Powerful, enterprise software that might be more than you need
We use Jira as a kanban/agile project management tool in software development. The workflow is well understood by most developers and onboarding new team members into our system is a breeze. It is good at tracking projects and managing sprints.
As an SDLC management tool it excels. It's designed from the ground up for tracking user stories, tasks, epics, sprints, etc. in large organizations. It is excellent for cross functional team collaboration and really shines in a mature environment that doesn't change frequently or quickly. It is continuously improving and it is obvious that the JIRA team is very proactive and dedicated to staying ahead of the competition in features and services.
It is overkill for smaller teams or products that are very early in their life. When projects and teams are very dynamic, Jira projects become bloated, cumbersome, and fragmented. This product really is suited for larger, mature organizations that already have strong procedural discipline and rather monolithic approval/decision making.

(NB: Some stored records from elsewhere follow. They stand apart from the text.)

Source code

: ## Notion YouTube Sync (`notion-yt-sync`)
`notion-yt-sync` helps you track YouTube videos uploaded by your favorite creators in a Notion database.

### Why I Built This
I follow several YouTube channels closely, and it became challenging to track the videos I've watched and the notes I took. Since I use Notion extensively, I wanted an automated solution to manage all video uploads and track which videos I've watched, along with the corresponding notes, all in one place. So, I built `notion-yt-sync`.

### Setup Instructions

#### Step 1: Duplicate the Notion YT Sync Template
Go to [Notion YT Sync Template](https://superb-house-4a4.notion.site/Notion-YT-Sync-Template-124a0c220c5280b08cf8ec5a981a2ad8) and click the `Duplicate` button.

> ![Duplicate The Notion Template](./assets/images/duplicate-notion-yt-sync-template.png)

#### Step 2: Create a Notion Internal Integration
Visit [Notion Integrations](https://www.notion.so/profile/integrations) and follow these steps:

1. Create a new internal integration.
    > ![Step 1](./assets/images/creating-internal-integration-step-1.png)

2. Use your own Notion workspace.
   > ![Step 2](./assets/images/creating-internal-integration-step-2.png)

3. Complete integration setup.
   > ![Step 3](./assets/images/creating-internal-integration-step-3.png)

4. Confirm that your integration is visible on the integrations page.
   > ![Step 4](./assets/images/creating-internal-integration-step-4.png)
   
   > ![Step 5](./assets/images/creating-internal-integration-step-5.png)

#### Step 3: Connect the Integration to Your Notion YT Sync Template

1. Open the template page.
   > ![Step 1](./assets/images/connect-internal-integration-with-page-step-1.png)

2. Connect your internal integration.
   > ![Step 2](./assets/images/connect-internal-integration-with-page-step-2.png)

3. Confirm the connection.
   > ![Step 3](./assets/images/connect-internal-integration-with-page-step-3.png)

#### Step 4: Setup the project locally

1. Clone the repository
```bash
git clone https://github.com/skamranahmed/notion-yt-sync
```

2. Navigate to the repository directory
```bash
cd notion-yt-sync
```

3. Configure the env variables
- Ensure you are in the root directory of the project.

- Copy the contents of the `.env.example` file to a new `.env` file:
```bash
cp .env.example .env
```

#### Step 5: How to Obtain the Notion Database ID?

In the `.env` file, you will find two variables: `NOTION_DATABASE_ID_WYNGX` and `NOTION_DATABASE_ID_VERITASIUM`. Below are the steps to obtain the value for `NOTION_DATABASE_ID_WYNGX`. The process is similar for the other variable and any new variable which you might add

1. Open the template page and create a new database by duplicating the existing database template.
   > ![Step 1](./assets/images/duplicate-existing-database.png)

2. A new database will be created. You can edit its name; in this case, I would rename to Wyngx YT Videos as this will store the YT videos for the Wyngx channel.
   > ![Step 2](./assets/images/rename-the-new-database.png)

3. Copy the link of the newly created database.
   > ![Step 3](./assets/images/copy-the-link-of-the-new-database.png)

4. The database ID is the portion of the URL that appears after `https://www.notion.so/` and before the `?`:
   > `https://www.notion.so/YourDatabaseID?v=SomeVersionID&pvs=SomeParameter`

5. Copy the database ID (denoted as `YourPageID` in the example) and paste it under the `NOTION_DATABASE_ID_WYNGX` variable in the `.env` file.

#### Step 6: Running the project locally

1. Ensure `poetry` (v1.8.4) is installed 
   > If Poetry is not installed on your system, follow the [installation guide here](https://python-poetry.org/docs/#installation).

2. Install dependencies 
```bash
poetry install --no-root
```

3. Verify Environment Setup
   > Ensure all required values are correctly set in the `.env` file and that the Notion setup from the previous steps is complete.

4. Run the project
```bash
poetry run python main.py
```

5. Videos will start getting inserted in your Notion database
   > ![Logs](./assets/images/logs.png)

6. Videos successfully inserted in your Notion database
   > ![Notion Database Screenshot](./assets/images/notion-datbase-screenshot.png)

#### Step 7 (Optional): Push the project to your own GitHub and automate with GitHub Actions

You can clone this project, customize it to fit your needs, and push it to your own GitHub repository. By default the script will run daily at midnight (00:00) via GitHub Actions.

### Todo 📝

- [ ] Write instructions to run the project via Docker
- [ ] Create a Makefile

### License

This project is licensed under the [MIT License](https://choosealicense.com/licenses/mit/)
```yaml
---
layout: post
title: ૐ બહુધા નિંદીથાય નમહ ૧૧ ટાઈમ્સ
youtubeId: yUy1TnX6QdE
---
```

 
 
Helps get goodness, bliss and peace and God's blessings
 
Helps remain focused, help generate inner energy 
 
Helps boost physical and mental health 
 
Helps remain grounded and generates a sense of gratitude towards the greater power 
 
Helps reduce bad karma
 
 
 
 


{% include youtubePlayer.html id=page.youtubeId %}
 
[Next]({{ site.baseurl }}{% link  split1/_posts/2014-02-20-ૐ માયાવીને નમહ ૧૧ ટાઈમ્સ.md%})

I know it's supporting agile methodology but really it's rigidness is more aligned with waterfall type management.
Finest application for the Agile software lifecycle
I use JIRA in all the Agile software development for classification and bug tracking for every user with Dashboards. I am satisfied with the JIRA features but I think JIRA needs to provide more integration towards CICD tools so that user can get more idea about the bug tracking.
Easy to create Agile dashboards to track bugs in different development life cycle. We can also extract informations regarding the user specific tickets created and worked for any period of time. Also we can attache documents to gives an entire idea about the the bugs and time tracker in comment section provides how much time it takes to fix the bugs. In the software industry JIRA is one of the widely used Bug tracking platform. The idea of classification of tickets like EPIC,Task are very useful to identify the work load needed for that ticket.
Need exact date and time of the ticket creation and comments when the ticket gets older, right now it describes like the ticket is "created more two weeks ago". JIRA also needs to integration with CICD tools for more information regarding the bug tracking and fixing. JIRA should provide a dashboard for each user how much time he worked on a ticket to track the overall work time and also it will be very easy for the Administrator also.